Out in the cytoplasm are the cytoskeleton providing some transport infrastructure and several specialized sub-units often designated with the catch-all name of organelles, meaning small organs. The main organelles, besides the nucleus, are the Golgi apparatus, the ribosomes, and the mitochondria. The ribosome is where the messenger RNA translation takes place, leading to protein synthesis following the information embedded in the codons. Interestingly, it is itself made of a type of RNA and it doesn’t possess a membrane layer, unlike the Golgi apparatus, also called Golgi complex, an organelle that serves as the packaging and triage station for the proteins produced by the ribosome, making use of vesicles as vehicles. As for mitochondria, we generally use the plural form because there can be much more than one mitochondrion in a cell. Their primary function is to generate ATP via oxidation (this is the aerobic pathway that requires oxygen) but they are also involved in signalling and cell regulation aspects such as their differentiation, growth, and death.

With such a list of skills, it should not be surprising the cell is often dubbed the fundamental unit of life. Does this seem right though, or is it a misrepresentation, or perhaps just an exaggeration? After all, cells are made of lipid membranes, proteins, etc. and those structures and macromolecules are ultimately a congregation of atoms, themselves a human-made concept with elementary particles at the core that in turn may well be composite entities. In that sense the answer would be no, but clearly that would be ignoring the notion of life that expressly qualifies the question. Life will be discussed in Section 5.e and I do not want to pre-empt it, nonetheless since all the information is stored, read and acted upon at the level of the cell and ultimately this information is what makes the sustenance of life possible, there is a strong argument in favour of the central role of the cell. Take away some cells and an organisms may still live, take away parts of its cells and it won’t. This irreducibility in complexity favours the view of the cells as the smallest common denominator of life.

Tellingly, viruses have no cells and there is an ongoing debate on whether they are alive or not. They obviously exist on one side of our conceptual threshold of life marked by the absence or presence of cell.

f) Trivia – The Mitochondria

Mitochondria have their own DNA and one of the hypotheses regarding their origin is that they used to be bacteria that entered into a symbiotic relationship with eukaryotic cells and were ultimately engulfed by them – this type of symbiosis is called endosymbiosis (“endo” means “within”).

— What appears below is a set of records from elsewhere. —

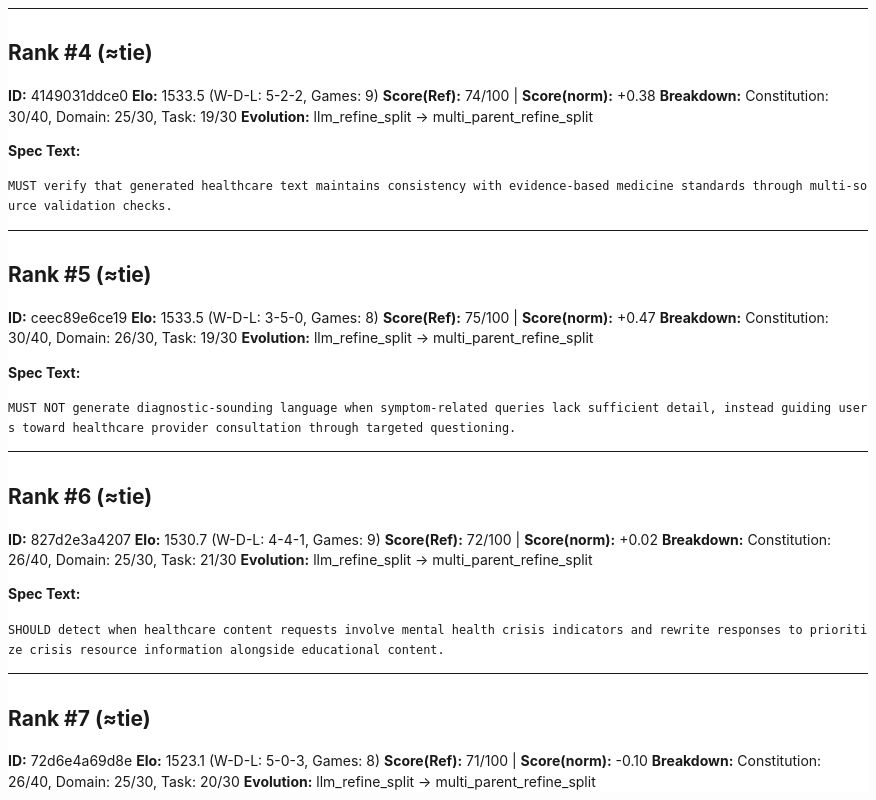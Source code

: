 ------------------------------------------------------------

## Rank #4 (≈tie)

**ID:** 4149031ddce0
**Elo:** 1533.5 (W-D-L: 5-2-2, Games: 9)
**Score(Ref):** 74/100  |  **Score(norm):** +0.38
**Breakdown:** Constitution: 30/40, Domain: 25/30, Task: 19/30
**Evolution:** llm_refine_split → multi_parent_refine_split

**Spec Text:**
```
MUST verify that generated healthcare text maintains consistency with evidence-based medicine standards through multi-source validation checks.
```

------------------------------------------------------------

## Rank #5 (≈tie)

**ID:** ceec89e6ce19
**Elo:** 1533.5 (W-D-L: 3-5-0, Games: 8)
**Score(Ref):** 75/100  |  **Score(norm):** +0.47
**Breakdown:** Constitution: 30/40, Domain: 26/30, Task: 19/30
**Evolution:** llm_refine_split → multi_parent_refine_split

**Spec Text:**
```
MUST NOT generate diagnostic-sounding language when symptom-related queries lack sufficient detail, instead guiding users toward healthcare provider consultation through targeted questioning.
```

------------------------------------------------------------

## Rank #6 (≈tie)

**ID:** 827d2e3a4207
**Elo:** 1530.7 (W-D-L: 4-4-1, Games: 9)
**Score(Ref):** 72/100  |  **Score(norm):** +0.02
**Breakdown:** Constitution: 26/40, Domain: 25/30, Task: 21/30
**Evolution:** llm_refine_split → multi_parent_refine_split

**Spec Text:**
```
SHOULD detect when healthcare content requests involve mental health crisis indicators and rewrite responses to prioritize crisis resource information alongside educational content.
```

------------------------------------------------------------

## Rank #7 (≈tie)

**ID:** 72d6e4a69d8e
**Elo:** 1523.1 (W-D-L: 5-0-3, Games: 8)
**Score(Ref):** 71/100  |  **Score(norm):** -0.10
**Breakdown:** Constitution: 26/40, Domain: 25/30, Task: 20/30
**Evolution:** llm_refine_split → multi_parent_refine_split
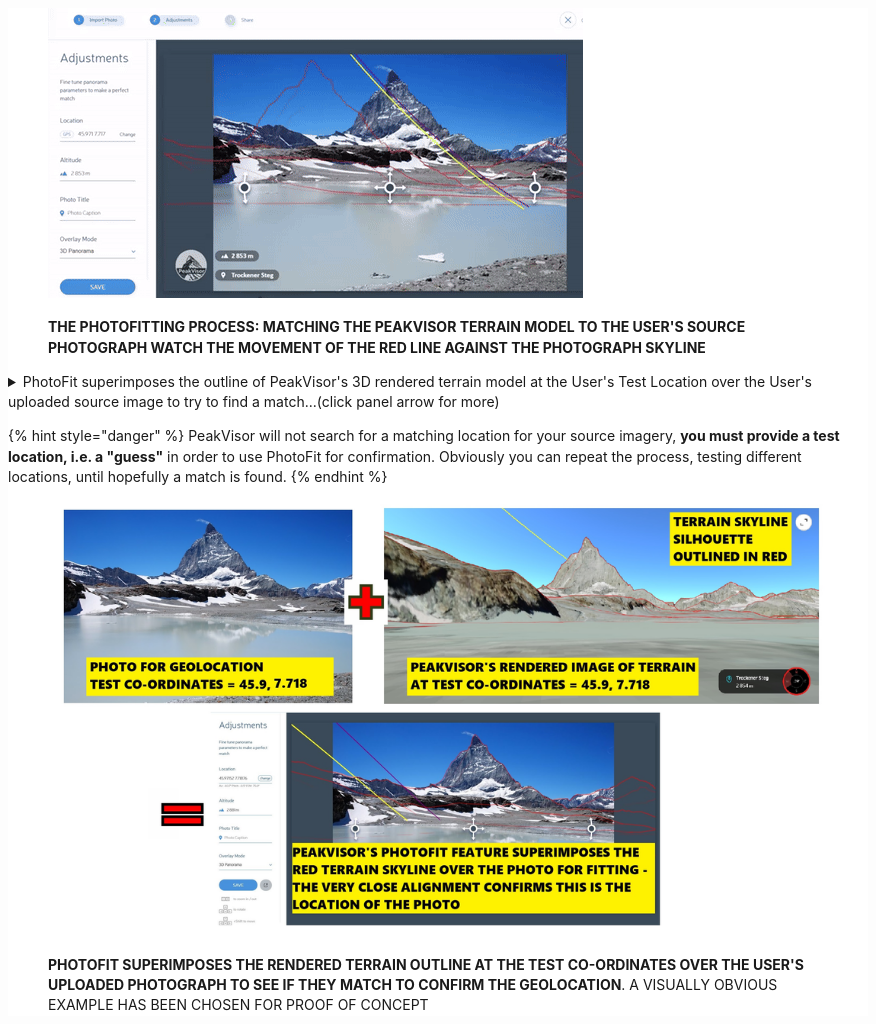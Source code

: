 <figure><img src=".gitbook/assets/anigifphotofit (1).gif" alt=""><figcaption><p><strong>THE PHOTOFITTING PROCESS: MATCHING THE PEAKVISOR TERRAIN MODEL TO THE USER'S SOURCE PHOTOGRAPH             WATCH THE MOVEMENT OF THE RED LINE AGAINST THE PHOTOGRAPH SKYLINE</strong></p></figcaption></figure>

<details><summary>PhotoFit superimposes the outline of PeakVisor's 3D rendered terrain model at the User's Test Location over the User's uploaded source image to try to find a match...(click panel arrow for more)</summary></details>

{% hint style="danger" %}
PeakVisor will not search for a matching location for your source imagery, **you must provide a test location, i.e. a "guess"** in order to use PhotoFit for confirmation. Obviously you can repeat the process, testing different locations, until hopefully a match is found.
{% endhint %}

<figure><img src=".gitbook/assets/PHOTOFIT EG CROP (1).jpg" alt=""><figcaption><p><strong>PHOTOFIT SUPERIMPOSES THE RENDERED TERRAIN OUTLINE AT THE TEST CO-ORDINATES OVER THE USER'S UPLOADED PHOTOGRAPH TO SEE IF THEY MATCH TO CONFIRM THE GEOLOCATION</strong>. A VISUALLY OBVIOUS EXAMPLE HAS BEEN CHOSEN FOR PROOF OF CONCEPT</p></figcaption></figure>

Mitochondria are not the only organelle with such a relationship and the chloroplasts involved in the photosynthesis within plant cells (as well as algae) also exhibit the same dynamic.

Intriguingly, because in most animals the mitochondria supplied by the male gamete during sexual reproduction is rapidly destroyed after fertilization, all the mitochondrial genetic information within human cells is inherited through the female gamete so that mitochondrial DNA can be traced back to a matrilineal most-recent-common-ancestor: the “Mitochondrial Eve”. This however doesn’t suggest she was the first “human”, only that there is an unbroken line between each of us and her – and this common ancestor is about mitochondria only. Trivia aside, this mode of inheritance comes in useful in evolutionary biology, in particular when building evolutionary trees.